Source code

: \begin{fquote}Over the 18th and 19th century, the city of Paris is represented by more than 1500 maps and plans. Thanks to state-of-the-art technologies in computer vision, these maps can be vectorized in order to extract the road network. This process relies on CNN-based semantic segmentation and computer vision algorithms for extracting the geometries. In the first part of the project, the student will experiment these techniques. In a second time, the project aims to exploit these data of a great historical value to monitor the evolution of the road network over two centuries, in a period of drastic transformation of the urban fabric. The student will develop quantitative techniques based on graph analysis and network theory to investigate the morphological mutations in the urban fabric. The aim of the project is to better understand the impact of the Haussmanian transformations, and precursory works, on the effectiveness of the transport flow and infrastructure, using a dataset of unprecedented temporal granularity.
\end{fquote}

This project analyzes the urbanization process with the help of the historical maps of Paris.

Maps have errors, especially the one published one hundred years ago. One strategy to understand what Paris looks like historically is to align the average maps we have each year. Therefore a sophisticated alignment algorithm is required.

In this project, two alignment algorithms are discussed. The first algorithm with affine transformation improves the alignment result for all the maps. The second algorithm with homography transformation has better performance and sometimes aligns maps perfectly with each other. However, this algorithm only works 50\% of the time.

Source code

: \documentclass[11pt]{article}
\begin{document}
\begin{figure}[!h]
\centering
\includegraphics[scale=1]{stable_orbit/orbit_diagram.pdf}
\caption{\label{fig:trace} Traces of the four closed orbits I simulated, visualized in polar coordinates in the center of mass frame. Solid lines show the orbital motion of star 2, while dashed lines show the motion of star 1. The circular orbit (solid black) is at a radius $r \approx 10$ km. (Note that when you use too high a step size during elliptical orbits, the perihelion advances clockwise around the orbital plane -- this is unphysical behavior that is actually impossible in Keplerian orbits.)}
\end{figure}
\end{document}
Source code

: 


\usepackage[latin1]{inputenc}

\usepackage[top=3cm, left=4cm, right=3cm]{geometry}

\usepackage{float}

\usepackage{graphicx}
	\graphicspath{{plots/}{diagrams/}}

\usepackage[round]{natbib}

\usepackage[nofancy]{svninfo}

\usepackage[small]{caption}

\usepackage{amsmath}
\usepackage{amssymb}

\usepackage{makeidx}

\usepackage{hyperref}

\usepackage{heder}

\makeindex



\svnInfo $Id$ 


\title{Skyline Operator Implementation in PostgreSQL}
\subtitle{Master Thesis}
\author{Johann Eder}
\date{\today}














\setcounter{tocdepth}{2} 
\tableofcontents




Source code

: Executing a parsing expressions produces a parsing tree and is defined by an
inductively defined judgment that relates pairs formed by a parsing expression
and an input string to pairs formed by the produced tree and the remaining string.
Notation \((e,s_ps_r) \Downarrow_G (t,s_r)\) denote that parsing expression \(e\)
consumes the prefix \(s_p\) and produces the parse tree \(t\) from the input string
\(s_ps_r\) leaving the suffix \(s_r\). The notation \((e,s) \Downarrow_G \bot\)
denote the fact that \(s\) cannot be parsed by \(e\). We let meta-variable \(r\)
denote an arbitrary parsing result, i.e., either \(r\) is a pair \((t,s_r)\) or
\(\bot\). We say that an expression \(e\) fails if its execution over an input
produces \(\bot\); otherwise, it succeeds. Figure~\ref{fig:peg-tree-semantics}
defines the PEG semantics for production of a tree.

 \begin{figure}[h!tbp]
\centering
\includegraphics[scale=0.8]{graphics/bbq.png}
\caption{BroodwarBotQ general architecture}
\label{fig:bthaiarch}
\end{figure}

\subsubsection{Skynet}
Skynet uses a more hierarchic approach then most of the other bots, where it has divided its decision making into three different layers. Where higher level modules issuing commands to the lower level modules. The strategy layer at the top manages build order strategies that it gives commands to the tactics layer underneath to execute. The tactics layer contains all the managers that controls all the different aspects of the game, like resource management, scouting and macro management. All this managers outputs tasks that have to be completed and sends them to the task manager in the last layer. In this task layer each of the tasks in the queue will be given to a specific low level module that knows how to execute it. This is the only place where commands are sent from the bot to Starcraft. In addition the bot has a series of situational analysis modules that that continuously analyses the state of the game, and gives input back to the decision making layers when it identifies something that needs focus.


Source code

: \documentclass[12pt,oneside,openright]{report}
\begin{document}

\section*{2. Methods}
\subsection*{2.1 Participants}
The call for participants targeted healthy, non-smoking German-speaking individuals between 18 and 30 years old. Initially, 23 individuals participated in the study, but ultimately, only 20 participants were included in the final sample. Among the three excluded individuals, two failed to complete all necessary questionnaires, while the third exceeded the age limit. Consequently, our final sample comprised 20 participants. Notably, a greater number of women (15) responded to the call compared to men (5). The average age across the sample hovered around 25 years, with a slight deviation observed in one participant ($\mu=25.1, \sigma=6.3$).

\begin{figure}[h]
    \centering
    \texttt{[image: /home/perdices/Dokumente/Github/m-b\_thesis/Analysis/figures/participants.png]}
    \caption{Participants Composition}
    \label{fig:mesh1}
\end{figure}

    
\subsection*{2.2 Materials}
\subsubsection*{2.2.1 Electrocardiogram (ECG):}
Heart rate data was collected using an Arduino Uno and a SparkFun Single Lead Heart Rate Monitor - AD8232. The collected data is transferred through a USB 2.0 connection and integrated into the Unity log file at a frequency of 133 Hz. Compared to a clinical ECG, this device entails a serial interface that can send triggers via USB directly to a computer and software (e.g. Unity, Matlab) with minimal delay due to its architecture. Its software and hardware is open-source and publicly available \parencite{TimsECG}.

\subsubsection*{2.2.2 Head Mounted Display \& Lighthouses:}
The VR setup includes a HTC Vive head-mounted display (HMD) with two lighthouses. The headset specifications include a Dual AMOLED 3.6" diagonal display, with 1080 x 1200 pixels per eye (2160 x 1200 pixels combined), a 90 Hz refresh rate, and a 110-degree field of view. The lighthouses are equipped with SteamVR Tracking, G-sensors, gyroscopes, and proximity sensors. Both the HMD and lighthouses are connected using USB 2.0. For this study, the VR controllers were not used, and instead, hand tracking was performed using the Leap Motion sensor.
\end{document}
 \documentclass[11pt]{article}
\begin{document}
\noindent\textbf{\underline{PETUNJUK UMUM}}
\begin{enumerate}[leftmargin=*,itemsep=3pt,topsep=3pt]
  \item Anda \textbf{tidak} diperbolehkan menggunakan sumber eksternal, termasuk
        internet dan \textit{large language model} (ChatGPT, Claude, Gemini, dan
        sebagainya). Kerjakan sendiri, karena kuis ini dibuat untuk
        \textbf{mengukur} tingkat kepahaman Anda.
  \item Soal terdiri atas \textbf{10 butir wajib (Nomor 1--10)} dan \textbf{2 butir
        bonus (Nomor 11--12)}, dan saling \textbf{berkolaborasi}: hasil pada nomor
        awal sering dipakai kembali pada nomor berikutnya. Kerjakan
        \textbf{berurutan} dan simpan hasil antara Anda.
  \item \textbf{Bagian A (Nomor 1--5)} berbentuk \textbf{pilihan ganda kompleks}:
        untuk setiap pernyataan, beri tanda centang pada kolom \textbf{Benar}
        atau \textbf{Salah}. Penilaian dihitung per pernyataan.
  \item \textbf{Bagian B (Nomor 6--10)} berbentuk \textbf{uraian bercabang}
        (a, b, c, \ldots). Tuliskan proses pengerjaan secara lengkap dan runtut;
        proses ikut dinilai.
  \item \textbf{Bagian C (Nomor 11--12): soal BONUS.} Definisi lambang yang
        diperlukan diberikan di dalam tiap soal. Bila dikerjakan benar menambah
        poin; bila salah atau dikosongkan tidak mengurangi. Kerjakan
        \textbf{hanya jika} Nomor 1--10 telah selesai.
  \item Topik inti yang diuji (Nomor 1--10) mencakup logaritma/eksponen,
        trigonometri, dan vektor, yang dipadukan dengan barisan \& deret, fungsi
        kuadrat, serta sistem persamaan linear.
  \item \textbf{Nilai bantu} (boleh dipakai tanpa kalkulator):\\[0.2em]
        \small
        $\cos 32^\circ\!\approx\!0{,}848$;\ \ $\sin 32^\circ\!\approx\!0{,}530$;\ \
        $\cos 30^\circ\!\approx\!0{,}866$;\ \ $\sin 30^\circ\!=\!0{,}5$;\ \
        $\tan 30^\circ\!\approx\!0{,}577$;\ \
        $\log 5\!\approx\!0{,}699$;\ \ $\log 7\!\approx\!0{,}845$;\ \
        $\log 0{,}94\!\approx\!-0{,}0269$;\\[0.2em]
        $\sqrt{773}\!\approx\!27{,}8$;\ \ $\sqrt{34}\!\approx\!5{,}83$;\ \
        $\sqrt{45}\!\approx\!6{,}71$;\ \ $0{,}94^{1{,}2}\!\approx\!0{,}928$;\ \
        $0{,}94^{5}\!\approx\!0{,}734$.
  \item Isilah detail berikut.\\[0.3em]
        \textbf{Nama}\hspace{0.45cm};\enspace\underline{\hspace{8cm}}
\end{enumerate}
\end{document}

Work instructions: Scan the listing for "first" and copy out each line that has it.

Response for this exercise:
: \begin{fquote}Over the 18th and 19th century, the city of Paris is represented by more than 1500 maps and plans. Thanks to state-of-the-art technologies in computer vision, these maps can be vectorized in order to extract the road network. This process relies on CNN-based semantic segmentation and computer vision algorithms for extracting the geometries. In the first part of the project, the student will experiment these techniques. In a second time, the project aims to exploit these data of a great historical value to monitor the evolution of the road network over two centuries, in a period of drastic transformation of the urban fabric. The student will develop quantitative techniques based on graph analysis and network theory to investigate the morphological mutations in the urban fabric. The aim of the project is to better understand the impact of the Haussmanian transformations, and precursory works, on the effectiveness of the transport flow and infrastructure, using a dataset of unprecedented temporal granularity.
In this project, two alignment algorithms are discussed. The first algorithm with affine transformation improves the alignment result for all the maps. The second algorithm with homography transformation has better performance and sometimes aligns maps perfectly with each other. However, this algorithm only works 50\% of the time.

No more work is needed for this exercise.